----- Material for the task -----
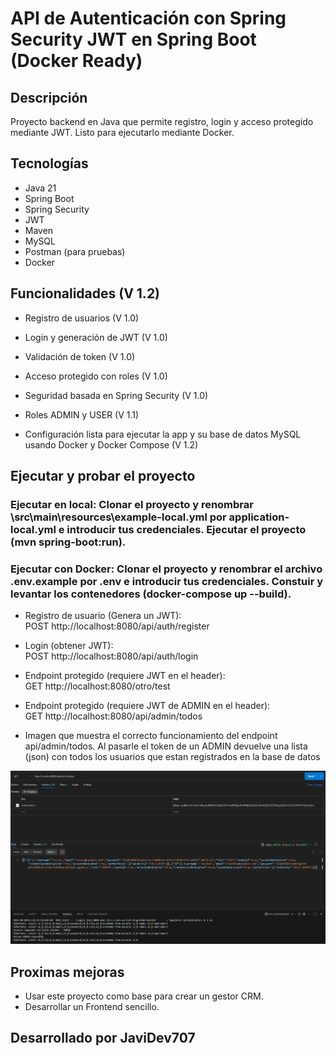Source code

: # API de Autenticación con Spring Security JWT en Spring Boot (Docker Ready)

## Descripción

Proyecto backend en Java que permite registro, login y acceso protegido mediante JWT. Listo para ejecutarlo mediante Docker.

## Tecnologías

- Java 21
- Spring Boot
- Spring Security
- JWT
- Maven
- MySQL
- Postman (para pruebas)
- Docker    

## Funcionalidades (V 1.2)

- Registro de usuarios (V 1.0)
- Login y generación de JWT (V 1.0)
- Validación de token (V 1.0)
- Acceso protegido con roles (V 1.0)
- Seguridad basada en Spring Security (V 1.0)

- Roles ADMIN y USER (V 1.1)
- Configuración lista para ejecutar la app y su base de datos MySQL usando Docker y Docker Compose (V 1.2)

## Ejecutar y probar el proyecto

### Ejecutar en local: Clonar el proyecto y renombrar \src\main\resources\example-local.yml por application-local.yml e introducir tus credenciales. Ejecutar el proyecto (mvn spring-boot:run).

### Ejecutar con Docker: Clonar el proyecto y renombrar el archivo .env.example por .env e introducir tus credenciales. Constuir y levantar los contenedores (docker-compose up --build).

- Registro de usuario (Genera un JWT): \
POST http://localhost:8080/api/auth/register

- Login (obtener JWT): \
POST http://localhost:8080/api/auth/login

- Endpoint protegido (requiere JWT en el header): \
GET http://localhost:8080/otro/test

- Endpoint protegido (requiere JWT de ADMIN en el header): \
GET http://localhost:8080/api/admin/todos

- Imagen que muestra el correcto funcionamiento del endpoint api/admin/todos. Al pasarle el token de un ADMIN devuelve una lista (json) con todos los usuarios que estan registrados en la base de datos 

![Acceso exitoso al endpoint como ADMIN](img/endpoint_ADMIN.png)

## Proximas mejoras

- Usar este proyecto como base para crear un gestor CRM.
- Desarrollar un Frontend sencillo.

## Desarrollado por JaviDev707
-----
----- Material for the task -----
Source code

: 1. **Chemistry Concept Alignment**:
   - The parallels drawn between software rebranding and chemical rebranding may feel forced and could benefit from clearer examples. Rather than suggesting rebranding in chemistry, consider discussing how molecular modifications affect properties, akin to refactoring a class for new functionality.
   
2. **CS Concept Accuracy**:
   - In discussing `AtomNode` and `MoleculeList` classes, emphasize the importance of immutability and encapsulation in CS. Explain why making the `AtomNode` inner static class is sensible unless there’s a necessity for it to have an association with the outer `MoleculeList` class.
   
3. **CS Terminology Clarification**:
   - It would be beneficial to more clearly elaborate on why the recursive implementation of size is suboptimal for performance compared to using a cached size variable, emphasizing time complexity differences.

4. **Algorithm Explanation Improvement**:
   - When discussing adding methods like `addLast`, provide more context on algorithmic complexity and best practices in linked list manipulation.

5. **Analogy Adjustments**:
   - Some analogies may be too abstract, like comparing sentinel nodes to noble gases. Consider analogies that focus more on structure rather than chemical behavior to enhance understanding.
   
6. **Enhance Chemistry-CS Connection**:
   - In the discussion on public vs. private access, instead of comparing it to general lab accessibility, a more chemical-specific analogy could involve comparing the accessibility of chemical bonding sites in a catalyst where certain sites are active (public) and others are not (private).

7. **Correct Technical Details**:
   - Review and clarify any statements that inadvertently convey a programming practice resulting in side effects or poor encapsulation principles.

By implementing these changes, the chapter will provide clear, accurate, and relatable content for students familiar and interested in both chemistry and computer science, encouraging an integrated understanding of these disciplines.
-----
Leave out every line above except those from the line with "- When discussing" up to and including the line with "6. **Enhance Chemistry-CS", and copy those exactly.

(Exercise output)
   - When discussing adding methods like `addLast`, provide more context on algorithmic complexity and best practices in linked list manipulation.

5. **Analogy Adjustments**:
   - Some analogies may be too abstract, like comparing sentinel nodes to noble gases. Consider analogies that focus more on structure rather than chemical behavior to enhance understanding.
   
6. **Enhance Chemistry-CS Connection**:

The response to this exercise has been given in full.